Another great review: “This version brings back the pleasure to blog. […] Are WordPressers the only ones having all the fun these days or what?”
Nice Review
Another great review:
“It’s beautiful, light-weight, easy to manage, and by goodness it’s got so many features I feel like a spoiled rich kid with 20 Ferraris, 10 Lambos, 5 Lotus Elises, and a spit-shined Bentley. This thing is powerful, yet compact. Don’t even get me started on their plugins systems.” And that marks the 300th ping on the announcement entry.
Popups
There’s been a lot of talk about pop-unders that get by Firefox and Safari and I’ve seen them myself. The ones I’ve seen are using the technique I first saw on SitePoint, did the ad makers get some “fresh thinking for web developers and designers”?
Image Headline Plugin
coldforged Image Headline Plugin gives you really nice shadows, I’ll have to check out how he did that.
Web Spam Summit
The Web Spam Squashing Summit announcement has quite a bit of spam on it. Unfortunate, but an excellent illustration of the problem.
Kubrick Header Tool
I’ve noticed a lot of the blogs updating to 1.5 are using Kubrick, which is great, but a lot of blogs look the same now! Time to spice up your life a little with Owen Winkler’s awesome Kubrickr. What does it do? Well first you type in a word and it searches Flickr for all the photos with that tag and that have a Creative Commons license. Pick one of them, then it lets you choose which part of the photo you like and it crops the photo then gives you a download with the graphic to upload to your blog. How cool is that?
Upgrade Music
Big Stealers
This blog seems to be stealing other people’s original content and republishing it, making it look like the author is writing for the site. Example: Original — Copy. This is the first time I’ve used nofollow
in an entry. Update: In the comments Dan says he gave permission, so I apoligize, but it did look really fishy.
Open Source Usability
I’m going to be at the Free/Libre Open Source Usability Sprint today, tomorrow, and Sunday trying to pick up as much as possible. If you’ll be there be sure to say hello.
Simon on WordPress
Is Simon finally going to switch?

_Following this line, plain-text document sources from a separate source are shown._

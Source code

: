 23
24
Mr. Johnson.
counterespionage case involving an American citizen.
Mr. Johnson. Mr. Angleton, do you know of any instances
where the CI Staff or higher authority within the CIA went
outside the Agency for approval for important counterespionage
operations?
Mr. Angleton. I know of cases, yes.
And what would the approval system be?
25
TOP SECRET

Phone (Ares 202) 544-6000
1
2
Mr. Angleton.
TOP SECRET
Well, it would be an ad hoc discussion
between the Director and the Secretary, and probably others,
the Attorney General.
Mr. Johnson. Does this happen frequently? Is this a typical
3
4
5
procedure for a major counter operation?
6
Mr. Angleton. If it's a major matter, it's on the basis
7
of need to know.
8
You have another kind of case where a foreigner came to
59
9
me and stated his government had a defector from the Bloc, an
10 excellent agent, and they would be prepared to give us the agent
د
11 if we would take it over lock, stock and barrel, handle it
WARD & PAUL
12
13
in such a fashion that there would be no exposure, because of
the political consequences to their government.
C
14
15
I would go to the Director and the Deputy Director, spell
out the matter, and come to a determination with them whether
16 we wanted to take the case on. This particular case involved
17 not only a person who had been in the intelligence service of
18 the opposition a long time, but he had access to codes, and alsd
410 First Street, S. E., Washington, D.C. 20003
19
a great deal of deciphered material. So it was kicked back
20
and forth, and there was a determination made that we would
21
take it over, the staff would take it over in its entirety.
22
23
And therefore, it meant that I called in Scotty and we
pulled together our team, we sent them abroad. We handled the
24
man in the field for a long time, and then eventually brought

We already use his excellent XML-RPC library.
Make-A-Wish on 1.5
The Texas Make-A-Wish Foundation manages their entire site with WordPress 1.5, very cool. Dig those Pages.
Local Area Security
Local Area Security, the Linux security project, is now run by WordPress.
Jeremy Reviews
EOS Digital Rebel XT
Quotes Coming In
More reviews are coming in, “Cleaner code, faster execution, and maybe it’s just my imagination but I actually detect a hint of lemony freshness too. Seriously ecstatically happy with my blog since running WordPress and it has been trouble free and effortless (as a blog should be). If you’re thinking of putting one up and joining the Jones’, I recommend it highly and if you’re thinking of switching I heartily encourage it.”
WordPress 1.5 is Official
Announcing WordPress 1.5, okay now you should link it and spread the good word. 🙂 1,400 words and it still doesn’t cover everything.
Zoo Photos
A day at the zoo, yes I’m a little behind on photos. It’s only been 6 months!
Learn Chinese from Blog
Richard emailed me about a blog called News in Chinese which shows news written in Chinese, as you may suspect, but what’s cool is when you hover over a word it gives you the English translation and enlarges the Chinese character.
Six Apart Redesign
A couple people have asked about my thoughts on the Six Apart redesign — I think it’s fantastic, they did a really excellent job. A great example of a modern and attractive website using semantic HTML. It reminds me I should take a look at sIFR again.
Tool Marketshare?
Elise’s look at weblog tool marketshare is interesting if not the most accurate. I’d much rather see numbers from someone who could programatically actually determine what blogs use, like Technorati or Feedster. Anyway I tried to follow along in the audience and typed “wordpress.org” into Google, which gave me a helpful page with “link to” and “contains term” links, which I assume is Elise’s methodology. Link to returned 288,000, as is in her chart, but contains term gave 674,000, which is radically different than the 5,000 she attributed to WordPress. I sent a note suggesting she look at this number, to which she replied to Google for www.wordpress.org, which I did. The “contain this term” link returned the even more modest “Results 1 – 10 of about 981,” so obviously the chart should be updated to 1 instead of 5 immediately.